[Start of section]

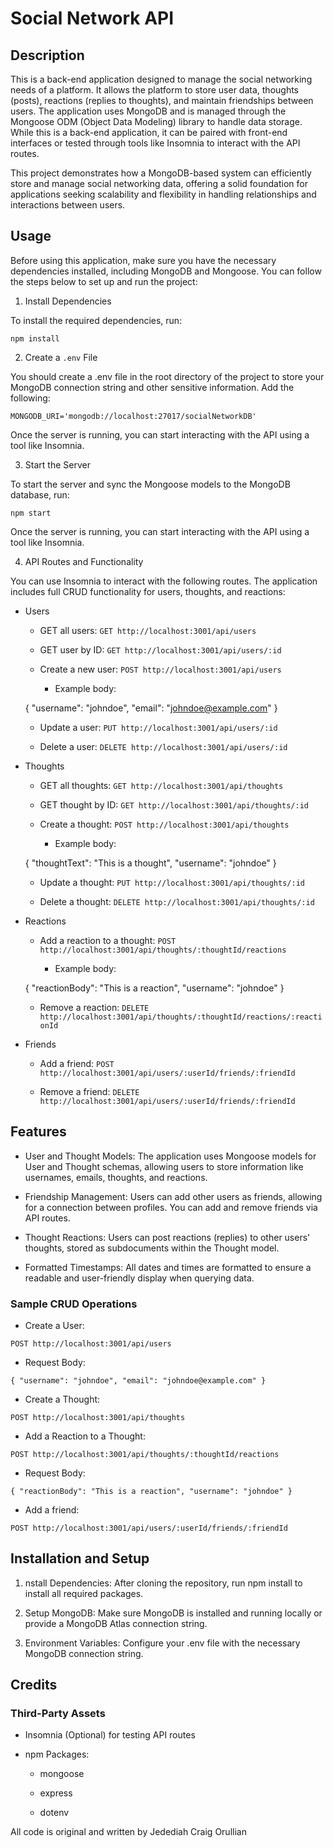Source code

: # Social Network API

## Description

This is a back-end application designed to manage the social networking needs of a platform. It allows the platform to store user data, thoughts (posts), reactions (replies to thoughts), and maintain friendships between users. The application uses MongoDB and is managed through the Mongoose ODM (Object Data Modeling) library to handle data storage. While this is a back-end application, it can be paired with front-end interfaces or tested through tools like Insomnia to interact with the API routes.

This project demonstrates how a MongoDB-based system can efficiently store and manage social networking data, offering a solid foundation for applications seeking scalability and flexibility in handling relationships and interactions between users.

## Usage

Before using this application, make sure you have the necessary dependencies installed, including MongoDB and Mongoose. You can follow the steps below to set up and run the project:

1. Install Dependencies

To install the required dependencies, run:

    npm install

2. Create a `.env` File

You should create a .env file in the root directory of the project to store your MongoDB connection string and other sensitive information. Add the following:

    MONGODB_URI='mongodb://localhost:27017/socialNetworkDB'

Once the server is running, you can start interacting with the API using a tool like Insomnia.

3. Start the Server

To start the server and sync the Mongoose models to the MongoDB database, run:

    npm start

Once the server is running, you can start interacting with the API using a tool like Insomnia.

4. API Routes and Functionality

You can use Insomnia to interact with the following routes. The application includes full CRUD functionality for users, thoughts, and reactions:

- Users

    - GET all users: `GET http://localhost:3001/api/users`

    - GET user by ID: `GET http://localhost:3001/api/users/:id`

    - Create a new user: `POST http://localhost:3001/api/users`

        - Example body:

    {
    "username": "johndoe",
    "email": "johndoe@example.com"
    }

    - Update a user: `PUT http://localhost:3001/api/users/:id`

    - Delete a user: `DELETE http://localhost:3001/api/users/:id`

- Thoughts

    - GET all thoughts: `GET http://localhost:3001/api/thoughts`

    - GET thought by ID: `GET http://localhost:3001/api/thoughts/:id`

    - Create a thought: `POST http://localhost:3001/api/thoughts`

        - Example body:

    {
    "thoughtText": "This is a thought",
    "username": "johndoe"
    }

    - Update a thought: `PUT http://localhost:3001/api/thoughts/:id`

    - Delete a thought: `DELETE http://localhost:3001/api/thoughts/:id`

- Reactions

    - Add a reaction to a thought: `POST http://localhost:3001/api/thoughts/:thoughtId/reactions`

        - Example body:

    {
    "reactionBody": "This is a reaction",
    "username": "johndoe"
    }
   
    - Remove a reaction: `DELETE http://localhost:3001/api/thoughts/:thoughtId/reactions/:reactionId`

- Friends

    - Add a friend: `POST http://localhost:3001/api/users/:userId/friends/:friendId`

    - Remove a friend: `DELETE http://localhost:3001/api/users/:userId/friends/:friendId`

## Features

- User and Thought Models: The application uses Mongoose models for User and Thought schemas, allowing users to store information like usernames, emails, thoughts, and reactions.

- Friendship Management: Users can add other users as friends, allowing for a connection between profiles. You can add and remove friends via API routes.

- Thought Reactions: Users can post reactions (replies) to other users' thoughts, stored as subdocuments within the Thought model.

- Formatted Timestamps: All dates and times are formatted to ensure a readable and user-friendly display when querying data.

### Sample CRUD Operations

- Create a User:

`POST http://localhost:3001/api/users`

- Request Body:

`{
  "username": "johndoe",
  "email": "johndoe@example.com"
}`

- Create a Thought:

`POST http://localhost:3001/api/thoughts`

- Add a Reaction to a Thought:

`POST http://localhost:3001/api/thoughts/:thoughtId/reactions`

- Request Body:

`{
  "reactionBody": "This is a reaction",
  "username": "johndoe"
}`

- Add a friend:

`POST http://localhost:3001/api/users/:userId/friends/:friendId`

## Installation and Setup

1. nstall Dependencies: After cloning the repository, run npm install to install all required packages.

2. Setup MongoDB: Make sure MongoDB is installed and running locally or provide a MongoDB Atlas connection string.

3. Environment Variables: Configure your .env file with the necessary MongoDB connection string.

## Credits

### Third-Party Assets

- Insomnia (Optional) for testing API routes

- npm Packages:

    - mongoose

    - express

    - dotenv

All code is original and written by Jedediah Craig Orullian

[End of section]

__Instructions to follow__.
Set down all of the entries exactly as they appear, but keep the images out.

__Output__.
Source code

: # Social Network API

## Description

This is a back-end application designed to manage the social networking needs of a platform. It allows the platform to store user data, thoughts (posts), reactions (replies to thoughts), and maintain friendships between users. The application uses MongoDB and is managed through the Mongoose ODM (Object Data Modeling) library to handle data storage. While this is a back-end application, it can be paired with front-end interfaces or tested through tools like Insomnia to interact with the API routes.

This project demonstrates how a MongoDB-based system can efficiently store and manage social networking data, offering a solid foundation for applications seeking scalability and flexibility in handling relationships and interactions between users.

## Usage

Before using this application, make sure you have the necessary dependencies installed, including MongoDB and Mongoose. You can follow the steps below to set up and run the project:

1. Install Dependencies

To install the required dependencies, run:

    npm install

2. Create a `.env` File

You should create a .env file in the root directory of the project to store your MongoDB connection string and other sensitive information. Add the following:

    MONGODB_URI='mongodb://localhost:27017/socialNetworkDB'

Once the server is running, you can start interacting with the API using a tool like Insomnia.

3. Start the Server

To start the server and sync the Mongoose models to the MongoDB database, run:

    npm start

Once the server is running, you can start interacting with the API using a tool like Insomnia.

4. API Routes and Functionality

You can use Insomnia to interact with the following routes. The application includes full CRUD functionality for users, thoughts, and reactions:

- Users

    - GET all users: `GET http://localhost:3001/api/users`

    - GET user by ID: `GET http://localhost:3001/api/users/:id`

    - Create a new user: `POST http://localhost:3001/api/users`

        - Example body:

    {
    "username": "johndoe",
    "email": "johndoe@example.com"
    }

    - Update a user: `PUT http://localhost:3001/api/users/:id`

    - Delete a user: `DELETE http://localhost:3001/api/users/:id`

- Thoughts

    - GET all thoughts: `GET http://localhost:3001/api/thoughts`

    - GET thought by ID: `GET http://localhost:3001/api/thoughts/:id`

    - Create a thought: `POST http://localhost:3001/api/thoughts`

        - Example body:

    {
    "thoughtText": "This is a thought",
    "username": "johndoe"
    }

    - Update a thought: `PUT http://localhost:3001/api/thoughts/:id`

    - Delete a thought: `DELETE http://localhost:3001/api/thoughts/:id`

- Reactions

    - Add a reaction to a thought: `POST http://localhost:3001/api/thoughts/:thoughtId/reactions`

        - Example body:

    {
    "reactionBody": "This is a reaction",
    "username": "johndoe"
    }
   
    - Remove a reaction: `DELETE http://localhost:3001/api/thoughts/:thoughtId/reactions/:reactionId`

- Friends

    - Add a friend: `POST http://localhost:3001/api/users/:userId/friends/:friendId`

    - Remove a friend: `DELETE http://localhost:3001/api/users/:userId/friends/:friendId`

## Features

- User and Thought Models: The application uses Mongoose models for User and Thought schemas, allowing users to store information like usernames, emails, thoughts, and reactions.

- Friendship Management: Users can add other users as friends, allowing for a connection between profiles. You can add and remove friends via API routes.

- Thought Reactions: Users can post reactions (replies) to other users' thoughts, stored as subdocuments within the Thought model.

- Formatted Timestamps: All dates and times are formatted to ensure a readable and user-friendly display when querying data.

### Sample CRUD Operations

- Create a User:

`POST http://localhost:3001/api/users`

- Request Body:

`{
  "username": "johndoe",
  "email": "johndoe@example.com"
}`

- Create a Thought:

`POST http://localhost:3001/api/thoughts`

- Add a Reaction to a Thought:

`POST http://localhost:3001/api/thoughts/:thoughtId/reactions`

- Request Body:

`{
  "reactionBody": "This is a reaction",
  "username": "johndoe"
}`

- Add a friend:

`POST http://localhost:3001/api/users/:userId/friends/:friendId`

## Installation and Setup

1. nstall Dependencies: After cloning the repository, run npm install to install all required packages.

2. Setup MongoDB: Make sure MongoDB is installed and running locally or provide a MongoDB Atlas connection string.

3. Environment Variables: Configure your .env file with the necessary MongoDB connection string.

## Credits

### Third-Party Assets

- Insomnia (Optional) for testing API routes

- npm Packages:

    - mongoose

    - express

    - dotenv

All code is original and written by Jedediah Craig Orullian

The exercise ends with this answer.